> [AIM OF THE EXERCISE] Write out each record below exactly, but not the pictures.

[[ RECORD EXTRACTS, beginning ]]

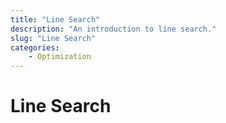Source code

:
 ```yaml
---
title: "Line Search"
description: "An introduction to line search."
slug: "Line Search"
categories:
    - Optimization
---
```


# Line Search

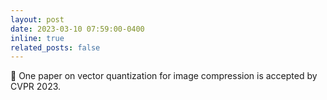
 ```yaml
---
layout: post
date: 2023-03-10 07:59:00-0400
inline: true
related_posts: false
---
```


🎉 One paper on vector quantization for image compression is accepted by CVPR 2023.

[[ RECORD EXTRACTS, end ]]

> [THE ANSWER]
Source code

:
 ```yaml
---
title: "Line Search"
description: "An introduction to line search."
slug: "Line Search"
categories:
    - Optimization
---
```


# Line Search

 ```yaml
---
layout: post
date: 2023-03-10 07:59:00-0400
inline: true
related_posts: false
---
```


🎉 One paper on vector quantization for image compression is accepted by CVPR 2023.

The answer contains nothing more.